A “yes” vote tells the county commissioners that voters support raising taxes to fix schools. I’ll be voting “no” because I believe commissioners, not voters, should be accountable for important financial decisions – especially debt and tax increases.
At face value, fixing schools seems basic, but for me, the bond raises many questions. I grew up in West Hillsborough and recently moved back home to raise my family in a community that I love. Schools are important to us, but when we unpack the bond information, we discover unsettling discrepancies.
School leaders report a backlog of $330 million worth of repairs and renovations in the county’s 32 aging schools. Yet the bond only provides $120 million. What about the rest?

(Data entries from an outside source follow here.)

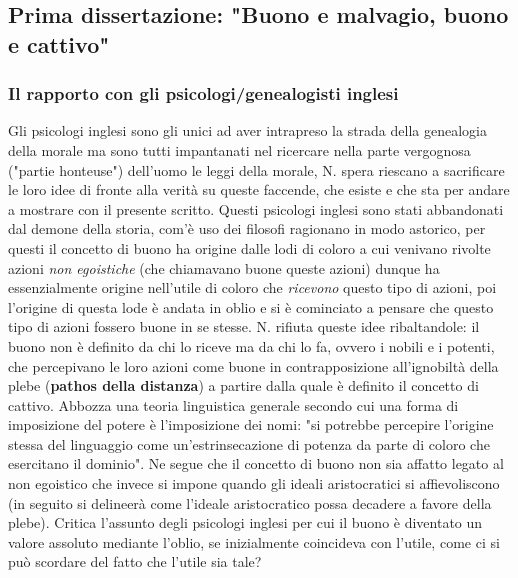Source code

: \documentclass[10pt,a4paper]{article}
\begin{document}
\subsection{Prima dissertazione: "Buono e malvagio, buono e cattivo"}
\subsubsection{Il rapporto con gli psicologi/genealogisti inglesi}
Gli psicologi inglesi sono gli unici ad aver intrapreso la strada della genealogia della morale ma sono tutti impantanati nel ricercare nella parte vergognosa ("partie honteuse") dell'uomo le leggi della morale, N. spera riescano a sacrificare le loro idee di fronte alla verità su queste faccende, che esiste e che sta per andare a mostrare con il presente scritto. Questi psicologi inglesi sono stati abbandonati dal demone della storia, com'è uso dei filosofi ragionano in modo astorico, per questi il concetto di buono ha origine dalle lodi di coloro a cui venivano rivolte azioni \textit{non egoistiche} (che chiamavano buone queste azioni) dunque ha essenzialmente origine nell'utile di coloro che \textit{ricevono} questo tipo di azioni, poi l'origine di questa lode è andata in oblio e si è cominciato a pensare che questo tipo di azioni fossero buone in se stesse. N. rifiuta queste idee ribaltandole: il buono non è definito da chi lo riceve ma da chi lo fa, ovvero i nobili e i potenti, che percepivano le loro azioni come buone in contrapposizione all'ignobiltà della plebe (\textbf{pathos della distanza}) a partire dalla quale è definito il concetto di cattivo. Abbozza una teoria linguistica generale secondo cui una forma di imposizione del potere è l'imposizione dei nomi: "si potrebbe percepire l'origine stessa del linguaggio come un'estrinsecazione di potenza da parte di coloro che esercitano il dominio". Ne segue che il concetto di buono non sia affatto legato al non egoistico che invece si impone quando gli ideali aristocratici si affievoliscono (in seguito si delineerà come l'ideale aristocratico possa decadere a favore della plebe). Critica l'assunto degli psicologi inglesi per cui il buono è diventato un valore assoluto mediante l'oblio, se inizialmente coincideva con l'utile, come ci si può scordare del fatto che l'utile sia tale?
\end{document}
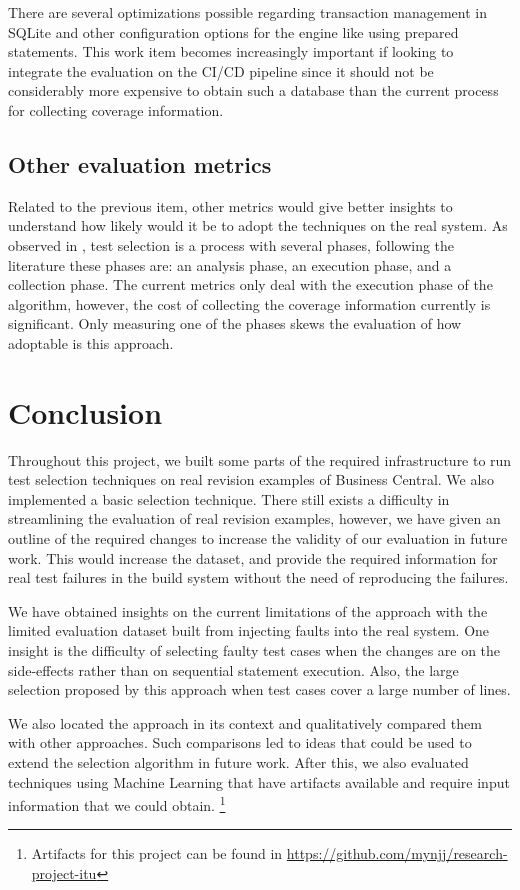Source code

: \documentclass{article}
\begin{document}
There are several optimizations possible regarding transaction management in SQLite and other configuration options for the engine like using prepared statements. This work item becomes increasingly important if looking to integrate the evaluation on the CI/CD pipeline since it should not be considerably more expensive to obtain such a database than the current process for collecting coverage information.

\subsection{Other evaluation metrics}
Related to the previous item, other metrics would give better insights to understand how likely would it be to adopt the techniques on the real system. As observed in \cite{10.1109/ICSE.2019.00055}, test selection is a process with several phases, following the literature these phases are: an analysis phase, an execution phase, and a collection phase. The current metrics only deal with the execution phase of the algorithm, however, the cost of collecting the coverage information currently is significant. Only measuring one of the phases skews the evaluation of how adoptable is this approach.

\section{Conclusion}

Throughout this project, we built some parts of the required infrastructure to run test selection techniques on real revision examples of Business Central. We also implemented a basic selection technique. There still exists a difficulty in streamlining the evaluation of real revision examples, however, we have given an outline of the required changes to increase the validity of our evaluation in future work. This would increase the dataset, and provide the required information for real test failures in the build system without the need of reproducing the failures.

We have obtained insights on the current limitations of the approach with the limited evaluation dataset built from injecting faults into the real system. One insight is the difficulty of selecting faulty test cases when the changes are on the side-effects rather than on sequential statement execution. Also, the large selection proposed by this approach when test cases cover a large number of lines.

We also located the approach in its context and qualitatively compared them with other approaches. Such comparisons led to ideas that could be used to extend the selection algorithm in future work. After this, we also evaluated techniques using Machine Learning that have artifacts available and require input information that we could obtain. \footnote{Artifacts for this project can be found in \href{https://github.com/mynjj/research-project-itu}{https://github.com/mynjj/research-project-itu}}
\end{document}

Then I looked closer, Chapel Hill Carrboro City Schools (CHCCS) plans to use their portion of the bond ($73 million) to renovate two buildings: Chapel Hill High and the Lincoln Center. The other CHCCS schools will rely on band-aid fixes for the foreseeable future. Interim Superintendent Causby reported that this bond is only the first in a series but hasn’t shared the bigger plan (See http://nando.com/472). As a voter, I’d like a better understanding of when all of our schools will be fixed and how the county is going to pay for it. What lies ahead? More maintenance delays? More bonds? More debate? More taxes?
Until now, I’ve not questioned the county’s generous funding for schools. I always assumed our school buildings were being maintained. I can’t see giving more money to a process that created a $330 million maintenance problem in the first place. If the school funding policies aren’t working, shouldn’t leaders fix that first? That way, voters can be assured that all of Orange County’s schools will be taken care of in a timely manner.
I wonder why commissioners are asking the voters at all? Many capital projects, such as Northside Elementary and the Hillsborough Campus and Courthouse renovation, were funded without asking voters. Looking forward, the new jail, Carrboro Library, and county office and park renovations will be funded without asking voters. The bonds ask voters about a small part of the capital plan – while many projects move forward without a whisper about ballots or taxes.
If the confusion around school funding isn’t enough, why did the commissioners tag on a separate bond for affordable housing? While the county struggles with “affordable housing,” our low- and moderate-income workforce is moving to Mebane and Chatham for better jobs, good schools and affordable living. These families have opted for “opportunity” in the form of jobs and economic growth as the path to affordability – which in turn is keeping housing prices and taxes in check.
I value education, schools and affordability, and it will take a lot more than a bond to address the issues that we face. That’s why I’m voting “no” on Nov. 8.